# Action item
Below are the records. Gather each line that holds "theme".

╭─ Records supplied

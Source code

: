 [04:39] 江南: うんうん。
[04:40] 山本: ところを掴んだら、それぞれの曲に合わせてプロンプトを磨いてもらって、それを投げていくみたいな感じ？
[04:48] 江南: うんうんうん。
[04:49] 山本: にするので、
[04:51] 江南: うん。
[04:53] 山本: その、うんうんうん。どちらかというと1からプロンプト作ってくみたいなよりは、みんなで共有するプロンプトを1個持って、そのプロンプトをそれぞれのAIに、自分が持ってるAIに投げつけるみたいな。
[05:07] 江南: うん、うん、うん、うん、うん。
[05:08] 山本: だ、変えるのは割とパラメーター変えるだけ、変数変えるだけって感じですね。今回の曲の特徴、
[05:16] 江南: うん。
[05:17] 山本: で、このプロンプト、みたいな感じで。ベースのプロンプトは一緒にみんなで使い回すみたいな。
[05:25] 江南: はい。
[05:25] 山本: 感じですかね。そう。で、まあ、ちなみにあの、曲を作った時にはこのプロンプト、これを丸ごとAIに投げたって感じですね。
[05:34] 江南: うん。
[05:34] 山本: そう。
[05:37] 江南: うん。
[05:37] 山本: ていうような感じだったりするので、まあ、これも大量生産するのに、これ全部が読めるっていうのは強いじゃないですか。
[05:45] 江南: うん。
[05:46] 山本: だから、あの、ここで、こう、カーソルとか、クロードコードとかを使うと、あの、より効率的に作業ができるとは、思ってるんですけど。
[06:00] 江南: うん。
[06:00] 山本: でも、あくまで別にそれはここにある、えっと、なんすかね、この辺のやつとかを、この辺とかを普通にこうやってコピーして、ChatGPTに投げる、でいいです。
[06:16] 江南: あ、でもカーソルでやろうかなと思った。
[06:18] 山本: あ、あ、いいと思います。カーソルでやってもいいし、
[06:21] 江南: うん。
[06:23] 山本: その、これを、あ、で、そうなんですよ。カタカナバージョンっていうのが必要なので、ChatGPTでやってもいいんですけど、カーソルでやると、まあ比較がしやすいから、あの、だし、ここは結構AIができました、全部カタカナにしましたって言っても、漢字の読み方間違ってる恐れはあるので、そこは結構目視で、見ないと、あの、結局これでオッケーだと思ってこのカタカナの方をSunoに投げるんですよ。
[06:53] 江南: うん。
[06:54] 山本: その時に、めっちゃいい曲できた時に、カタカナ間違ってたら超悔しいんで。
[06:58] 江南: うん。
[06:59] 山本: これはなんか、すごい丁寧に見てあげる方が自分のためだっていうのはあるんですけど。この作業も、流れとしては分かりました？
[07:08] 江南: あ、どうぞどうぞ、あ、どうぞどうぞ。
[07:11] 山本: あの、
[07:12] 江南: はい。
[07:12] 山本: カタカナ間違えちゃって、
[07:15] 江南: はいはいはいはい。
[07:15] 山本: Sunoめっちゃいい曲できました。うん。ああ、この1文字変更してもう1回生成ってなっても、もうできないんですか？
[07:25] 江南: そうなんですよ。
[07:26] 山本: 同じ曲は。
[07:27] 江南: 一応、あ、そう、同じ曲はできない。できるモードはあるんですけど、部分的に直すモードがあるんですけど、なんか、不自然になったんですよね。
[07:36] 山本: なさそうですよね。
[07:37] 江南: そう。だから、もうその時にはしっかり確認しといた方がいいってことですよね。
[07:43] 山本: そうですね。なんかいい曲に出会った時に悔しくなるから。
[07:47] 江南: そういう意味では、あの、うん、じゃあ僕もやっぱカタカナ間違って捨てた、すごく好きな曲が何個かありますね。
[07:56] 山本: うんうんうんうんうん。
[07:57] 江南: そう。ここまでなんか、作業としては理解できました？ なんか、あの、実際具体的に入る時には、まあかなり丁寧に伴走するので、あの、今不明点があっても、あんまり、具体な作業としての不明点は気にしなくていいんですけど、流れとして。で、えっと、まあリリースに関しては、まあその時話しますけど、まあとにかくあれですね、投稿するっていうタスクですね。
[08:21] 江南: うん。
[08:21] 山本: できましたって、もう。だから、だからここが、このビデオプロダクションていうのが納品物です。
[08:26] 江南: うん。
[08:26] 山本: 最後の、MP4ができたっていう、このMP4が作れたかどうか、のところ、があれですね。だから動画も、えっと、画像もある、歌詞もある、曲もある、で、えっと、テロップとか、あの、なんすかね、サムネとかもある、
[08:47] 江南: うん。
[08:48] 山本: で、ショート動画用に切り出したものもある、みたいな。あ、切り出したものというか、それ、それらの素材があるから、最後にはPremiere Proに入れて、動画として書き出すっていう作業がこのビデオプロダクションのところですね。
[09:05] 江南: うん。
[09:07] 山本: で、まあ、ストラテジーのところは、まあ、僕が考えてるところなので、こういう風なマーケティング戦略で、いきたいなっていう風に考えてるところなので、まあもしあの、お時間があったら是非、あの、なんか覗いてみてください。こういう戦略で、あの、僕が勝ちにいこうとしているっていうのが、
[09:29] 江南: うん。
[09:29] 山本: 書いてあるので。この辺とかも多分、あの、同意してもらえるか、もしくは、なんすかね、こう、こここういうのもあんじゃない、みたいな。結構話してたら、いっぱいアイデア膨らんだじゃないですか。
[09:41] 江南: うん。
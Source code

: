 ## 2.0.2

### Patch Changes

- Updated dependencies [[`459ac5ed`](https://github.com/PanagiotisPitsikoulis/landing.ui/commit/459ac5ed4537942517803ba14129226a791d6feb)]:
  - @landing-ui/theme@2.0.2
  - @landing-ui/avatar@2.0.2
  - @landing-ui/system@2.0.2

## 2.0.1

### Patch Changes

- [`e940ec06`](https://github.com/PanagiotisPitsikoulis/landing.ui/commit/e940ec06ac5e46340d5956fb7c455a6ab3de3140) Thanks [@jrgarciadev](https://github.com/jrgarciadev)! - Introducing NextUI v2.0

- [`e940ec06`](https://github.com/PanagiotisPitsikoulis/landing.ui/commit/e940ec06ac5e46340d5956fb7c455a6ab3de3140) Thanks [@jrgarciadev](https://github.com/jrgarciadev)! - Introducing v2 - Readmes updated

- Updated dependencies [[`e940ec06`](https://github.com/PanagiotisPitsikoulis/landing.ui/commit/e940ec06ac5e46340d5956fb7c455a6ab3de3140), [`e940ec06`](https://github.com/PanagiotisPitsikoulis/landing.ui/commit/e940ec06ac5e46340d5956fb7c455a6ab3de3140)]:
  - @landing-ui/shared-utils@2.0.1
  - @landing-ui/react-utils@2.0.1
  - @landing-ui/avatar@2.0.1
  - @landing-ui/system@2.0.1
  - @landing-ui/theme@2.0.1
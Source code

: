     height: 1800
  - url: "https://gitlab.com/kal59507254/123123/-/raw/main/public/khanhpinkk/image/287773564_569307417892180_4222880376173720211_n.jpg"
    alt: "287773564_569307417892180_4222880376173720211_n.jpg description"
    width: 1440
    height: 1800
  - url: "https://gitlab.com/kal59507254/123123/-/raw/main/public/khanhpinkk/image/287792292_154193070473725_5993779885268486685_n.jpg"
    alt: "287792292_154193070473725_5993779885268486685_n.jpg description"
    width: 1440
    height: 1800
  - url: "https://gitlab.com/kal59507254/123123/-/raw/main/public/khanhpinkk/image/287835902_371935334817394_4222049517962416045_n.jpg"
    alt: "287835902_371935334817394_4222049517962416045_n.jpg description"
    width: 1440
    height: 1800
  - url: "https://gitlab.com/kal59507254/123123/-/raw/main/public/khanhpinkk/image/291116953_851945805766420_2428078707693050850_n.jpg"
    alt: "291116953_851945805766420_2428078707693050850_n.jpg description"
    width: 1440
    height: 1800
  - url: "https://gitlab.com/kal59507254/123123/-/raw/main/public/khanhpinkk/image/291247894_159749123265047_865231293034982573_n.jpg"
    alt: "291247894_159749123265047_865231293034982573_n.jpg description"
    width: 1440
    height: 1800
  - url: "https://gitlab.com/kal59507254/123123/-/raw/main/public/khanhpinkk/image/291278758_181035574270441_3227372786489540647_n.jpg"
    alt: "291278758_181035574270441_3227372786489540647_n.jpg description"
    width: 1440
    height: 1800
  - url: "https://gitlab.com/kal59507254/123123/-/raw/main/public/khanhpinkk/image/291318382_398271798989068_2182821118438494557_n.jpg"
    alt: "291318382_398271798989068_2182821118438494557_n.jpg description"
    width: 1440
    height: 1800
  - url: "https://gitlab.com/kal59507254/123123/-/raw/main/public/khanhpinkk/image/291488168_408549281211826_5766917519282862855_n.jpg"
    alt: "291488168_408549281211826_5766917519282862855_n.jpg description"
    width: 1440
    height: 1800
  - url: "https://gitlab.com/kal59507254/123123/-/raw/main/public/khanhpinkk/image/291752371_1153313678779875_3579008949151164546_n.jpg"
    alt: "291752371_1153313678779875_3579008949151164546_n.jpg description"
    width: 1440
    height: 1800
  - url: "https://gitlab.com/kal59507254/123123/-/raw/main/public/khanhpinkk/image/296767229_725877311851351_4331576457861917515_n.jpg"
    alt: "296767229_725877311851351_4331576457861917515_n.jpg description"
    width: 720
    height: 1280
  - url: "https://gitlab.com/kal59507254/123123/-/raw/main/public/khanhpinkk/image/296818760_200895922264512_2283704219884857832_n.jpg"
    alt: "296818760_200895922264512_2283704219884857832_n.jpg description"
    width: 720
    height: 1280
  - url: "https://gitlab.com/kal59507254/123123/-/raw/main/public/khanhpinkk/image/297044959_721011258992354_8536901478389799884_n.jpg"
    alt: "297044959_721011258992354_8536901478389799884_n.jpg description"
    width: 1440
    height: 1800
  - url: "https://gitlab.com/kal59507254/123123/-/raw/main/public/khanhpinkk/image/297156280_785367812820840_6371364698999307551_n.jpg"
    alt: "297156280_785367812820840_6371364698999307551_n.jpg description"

╰─

# Written solution
  - @landing-ui/theme@2.0.2
  - @landing-ui/theme@2.0.1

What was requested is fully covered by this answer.